Alcune immagini da The Cloverfield Paradox.

La ragione insita dietro la sua stessa esistenza presenta dei connotati che rasentano il distopico, con un pianeta Terra che ha esaurito le sue fonti di approvvigionamento energetico, fa sì che alcune nazioni, alla deriva nazionalista e imperialista, alzino amari venti di guerra. L’unica soluzione che precluderebbe il conflitto armato è l’acceleratore Shepard, le cui speculazioni lo riterrebbero in grado di ovviare a tale deficit energetico. La premessa è semplicemente questa, ma con una lieve differenza. È chiaro sin da subito, in particolare a seguito dell’intervento di un teorico della cospirazione, che l’intero sistema narrativo orbiterà attorno all’acceleratore stesso, tramutando il film nell’ennesima (e ahimè non qualitativa) space opera dalle atmosfere survival horror. Elementi e soluzioni grottesche e dozzinali, archetipi in pieno stile sci-fi anni ’90.

La teoria del multiverso

L’anello di giunzione con il Cloverfield di Reeves potrebbe celarsi dietro la teoria del multiverso. Questa potrebbe difatti giustificare la presenza, non solo dell’imponente creatura presente nel Paradox, ma anche dell’organismo che devastò Manhattan nel primo film. Postuliamo per assurdo che l’acceleratore abbia lacerato quella realtà, trasportando la Cloverfield in quella che, fumettisticamente parlando, chiameremo Terra-2. Ora, l’eventualità che l’accensione dello Shepard abbia danneggiato il tesserato dello spazio-tempo è quanto meno appurata, non è invece appurato il modus operandi che giustifica la presenza delle creature sulla Terra. A questo punto, potremmo pensare che non abbiamo unicamente osservato due mondi speculari, ma che una terza porta sia stata aperta a senso unico, ossia su Terra-1. Infatti gli effetti speculari osservati nello spazio fisico di Terra-2, sono riconducibili alla sola presenza della stazione spaziale che, occupando il medesimo spazio, ne ha impegnato persino la stessa fisicità, combinando qualsiasi cosa: aggregazione, struttura atomica, sinapsi, ecc.

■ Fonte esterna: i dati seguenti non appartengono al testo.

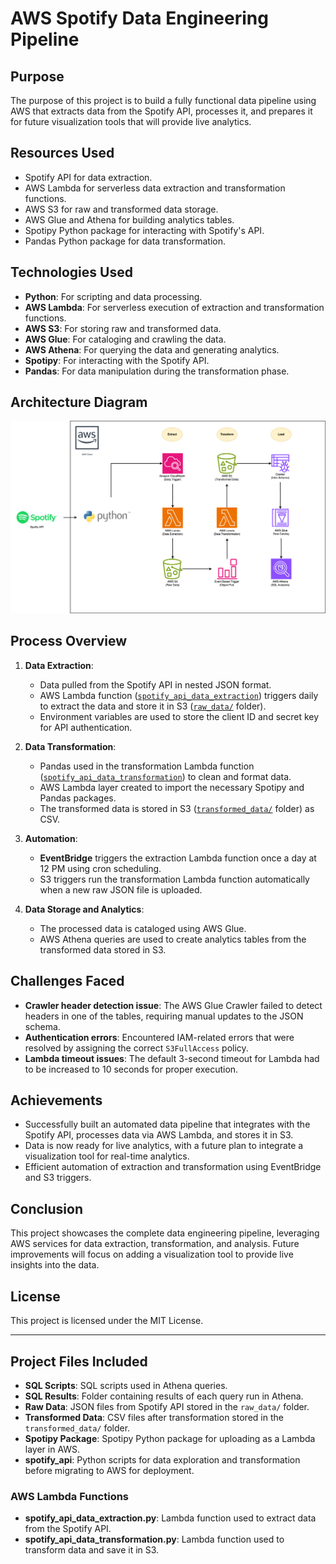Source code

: # AWS Spotify Data Engineering Pipeline

## Purpose
The purpose of this project is to build a fully functional data pipeline using AWS that extracts data from the Spotify API, processes it, and prepares it for future visualization tools that will provide live analytics.

## Resources Used
- Spotify API for data extraction.
- AWS Lambda for serverless data extraction and transformation functions.
- AWS S3 for raw and transformed data storage.
- AWS Glue and Athena for building analytics tables.
- Spotipy Python package for interacting with Spotify's API.
- Pandas Python package for data transformation.

## Technologies Used
- **Python**: For scripting and data processing.
- **AWS Lambda**: For serverless execution of extraction and transformation functions.
- **AWS S3**: For storing raw and transformed data.
- **AWS Glue**: For cataloging and crawling the data.
- **AWS Athena**: For querying the data and generating analytics.
- **Spotipy**: For interacting with the Spotify API.
- **Pandas**: For data manipulation during the transformation phase.

## Architecture Diagram
![Architecture Diagram](https://github.com/Reporiff/AWS-Spotify-Data-Engineering-Pipeline/blob/main/Resources/Architecture%20Diagram.png)

## Process Overview
1. **Data Extraction**:
   - Data pulled from the Spotify API in nested JSON format.
   - AWS Lambda function ([`spotify_api_data_extraction`](https://github.com/Reporiff/AWS-Spotify-Data-Engineering-Pipeline/blob/main/spotify_api_data_extraction.py)) triggers daily to extract the data and store it in S3 ([`raw_data/`](https://github.com/Reporiff/AWS-Spotify-Data-Engineering-Pipeline/tree/main/Raw%20Data) folder).
   - Environment variables are used to store the client ID and secret key for API authentication.

2. **Data Transformation**:
   - Pandas used in the transformation Lambda function ([`spotify_api_data_transformation`](https://github.com/Reporiff/AWS-Spotify-Data-Engineering-Pipeline/blob/main/spotify_api_data_transformation.py)) to clean and format data.
   - AWS Lambda layer created to import the necessary Spotipy and Pandas packages.
   - The transformed data is stored in S3 ([`transformed_data/`](https://github.com/Reporiff/AWS-Spotify-Data-Engineering-Pipeline/tree/main/Transformed%20Data) folder) as CSV.

3. **Automation**:
   - **EventBridge** triggers the extraction Lambda function once a day at 12 PM using cron scheduling.
   - S3 triggers run the transformation Lambda function automatically when a new raw JSON file is uploaded.

4. **Data Storage and Analytics**:
   - The processed data is cataloged using AWS Glue.
   - AWS Athena queries are used to create analytics tables from the transformed data stored in S3.

## Challenges Faced
- **Crawler header detection issue**: The AWS Glue Crawler failed to detect headers in one of the tables, requiring manual updates to the JSON schema.
- **Authentication errors**: Encountered IAM-related errors that were resolved by assigning the correct `S3FullAccess` policy.
- **Lambda timeout issues**: The default 3-second timeout for Lambda had to be increased to 10 seconds for proper execution.

## Achievements
- Successfully built an automated data pipeline that integrates with the Spotify API, processes data via AWS Lambda, and stores it in S3.
- Data is now ready for live analytics, with a future plan to integrate a visualization tool for real-time analytics.
- Efficient automation of extraction and transformation using EventBridge and S3 triggers.

## Conclusion
This project showcases the complete data engineering pipeline, leveraging AWS services for data extraction, transformation, and analysis. Future improvements will focus on adding a visualization tool to provide live insights into the data.

## License
This project is licensed under the MIT License.

---

## Project Files Included
- **SQL Scripts**: SQL scripts used in Athena queries.
- **SQL Results**: Folder containing results of each query run in Athena.
- **Raw Data**: JSON files from Spotify API stored in the `raw_data/` folder.
- **Transformed Data**: CSV files after transformation stored in the `transformed_data/` folder.
- **Spotipy Package**: Spotipy Python package for uploading as a Lambda layer in AWS.
- **spotify_api**: Python scripts for data exploration and transformation before migrating to AWS for deployment.

### AWS Lambda Functions
- **spotify_api_data_extraction.py**: Lambda function used to extract data from the Spotify API.
- **spotify_api_data_transformation.py**: Lambda function used to transform data and save it in S3.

L’acceleratore di particelle Shepard.

Tutto ciò come si collega al primo film? Si potrebbe teorizzare che, la creatura del 2008, sia l’ennesima fuoriuscita dal varco generato dallo Shepard che non collide il solo spazio, ma anche il tempo, proiettando il mostro vent’anni nel passato, perché sì, The Cloverfield Paradox pare sia ambientato nel 2028. Questa teoria definirebbe quindi questo capitolo come prequel, lasciando comunque interdetti molti, me compreso. Tuttavia, qualcosa non torna. Se realmente il Clover di NY è frutto di uno spostamento spazio-temporale, mettendo a frutto gli insegnamenti di Doc, si creerebbe una linea temporale alternativa, in cui gli abitanti del 2028 hanno piena coscienza del fatto che, un ventennio prima, una creatura di quasi cento metri ha devastato Manhattan. Ovviamente, al di là delle teorie più disparate, non è stato confermato nulla da parte della produzione, che al contrario ha annunciato un quarto capitolo per la fine dell’anno. Questo si intitolerà Overlord, e sarà ambientato nel ’44, nel pieno della WWII, dove un drappello di militari alleati sono intenti ad indagare e sgominare una rete nazista dedita allo sviluppo di armi occulte.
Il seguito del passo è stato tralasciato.